J'allais avoir quinze ans et l'on me disait jolie. Je revenais de chez ma tante, qui m'avait accueillie quelques semaines afin de m'apprendre les rudiments du commerce, car elle tenait à la ville voisine une épicerie. J'en avais profité pour faire provision de confitures pour l'année. Nous avions discuté longuement avant de nous séparer et l'un de ses voisins, un aimable charpentier en partance pour le nouveau chantier naval de la presqu'île de Boston, venait de me déposer en carriole au carrefour du chemin. A présent je pressais le pas car il se faisait tard.
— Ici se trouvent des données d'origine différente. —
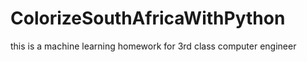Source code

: # ColorizeSouthAfricaWithPython
this is a machine learning homework for 3rd class computer engineer
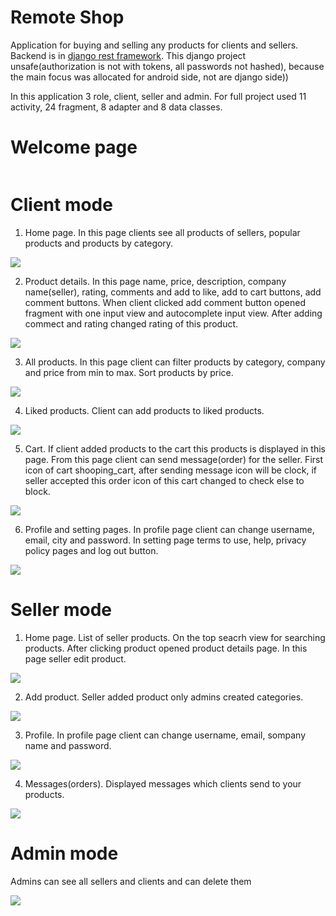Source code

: # Remote Shop
Application for buying and selling any products for clients and sellers.
Backend is in [django rest framework](https://github.com/Erdaulet0341/android-back). This django project unsafe(authorization is not with tokens, all passwords not hashed), because the main focus was allocated for android side, not are django side))


In this application 3 role, client, seller and admin. For full project used 11 activity, 24 fragment, 8 adapter and 8 data classes.

# Welcome page

![]()

# Client mode

1) Home page. In this page clients see all products of sellers, popular products and products by category.

![](https://github.com/Erdaulet0341/AndroidStudioProjects/blob/master/RemoteShop/Readme/ezgif.com-resize%20(19).gif)

2) Product details. In this page name, price, description, company name(seller), rating, comments and add to like, add to cart buttons, add comment buttons.
When client clicked add comment button opened fragment with one input view and autocomplete input view. After adding commect and rating changed rating of this product.

![](https://github.com/Erdaulet0341/AndroidStudioProjects/blob/master/RemoteShop/Readme/ezgif.com-resize%20(17).gif)

3) All products. In this page client can filter products by category, company and price from min to max. Sort products by price.

![](https://github.com/Erdaulet0341/AndroidStudioProjects/blob/master/RemoteShop/Readme/ezgif.com-resize%20(18).gif)

4) Liked products. Client can add products to liked products.

![](https://github.com/Erdaulet0341/AndroidStudioProjects/blob/master/RemoteShop/Readme/ezgif.com-resize%20(20).gif)

5) Cart. If client added products to the cart this products is displayed in this page. From this page client can send message(order) for the seller.
First icon of cart shooping_cart, after sending message icon will be clock, if seller accepted this order icon of this cart changed to check else to block.

![](https://github.com/Erdaulet0341/AndroidStudioProjects/blob/master/RemoteShop/Readme/ezgif.com-resize%20(21).gif)

6) Profile and setting pages. In profile page client can change username, email, city and password. In setting page terms to use, help, privacy policy pages and log out button.

![](https://github.com/Erdaulet0341/AndroidStudioProjects/blob/master/RemoteShop/Readme/ezgif.com-resize%20(22).gif)

# Seller mode

1) Home page. List of seller products. On the top seacrh view for searching products. After clicking product opened product details page. In this page seller edit product.

![](https://github.com/Erdaulet0341/AndroidStudioProjects/blob/master/RemoteShop/Readme/ezgif.com-resize%20(12).gif)

2) Add product. Seller added product only admins created categories.

![](https://github.com/Erdaulet0341/AndroidStudioProjects/blob/master/RemoteShop/Readme/ezgif.com-resize%20(15).gif)

3) Profile. In profile page client can change username, email, sompany name and password.

![](https://github.com/Erdaulet0341/AndroidStudioProjects/blob/master/RemoteShop/Readme/ezgif.com-resize%20(13).gif)

4) Messages(orders). Displayed messages which clients send to your products.

![](https://github.com/Erdaulet0341/AndroidStudioProjects/blob/master/RemoteShop/Readme/ezgif.com-resize%20(14).gif)

# Admin mode

Admins can see all sellers and clients and can delete them

![](https://github.com/Erdaulet0341/AndroidStudioProjects/blob/master/RemoteShop/Readme/ezgif.com-resize%20(16).gif)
Parvenant aux premières maisons du village, je compris tout de suite que quelque chose n'allait pas. Le vieux Fitzgerarld avait quitté le fauteuil sur sa véranda et le portail de la clôture de Mme Winston était demeuré entrouvert ; quelques unes de ses poules en avaient profité pour s'échapper et picoraient du fumier à la ferme voisine. Les rues étaient désertes. Par dessus tout, un étrange silence pesait. Le village semblait abandonné.
Je scrutais alors le ciel qui s'assombrissait déjà à l'opposé du village et mes craintes se firent certitude : un ruban noir de fumée s'y élevait, triomphant. J'éprouvais un sentiment de dégoût. Baissant les yeux, je continuait ma route en direction de la demeure. Au fur et à mesure que j'avançais, j'entendais les murmures sourds de la foule. Il me fallut faire un grand détour mais l'horrible odeur de chair brûlée parvint bientôt à mes narines.
Poussant la porte de notre maison de bois blanche, je pénétrais enfin, soulagée, dans la pièce principale plongée dans une semi obscurité. J'y découvrais mon père attablé devant la cheminé, fixant les flammes d'un air hébété, le visage presque enfoui dans ses larges mains, pleurant et hoquetant de douleur. J'en fus choquée et restais tout d'abord interdite, car mon père se trouvait être un fort gaillard et je ne l'avais jamais vu ainsi s'abandonner, même le jour où notre unique jument était morte en mettant bas son dernier poulain.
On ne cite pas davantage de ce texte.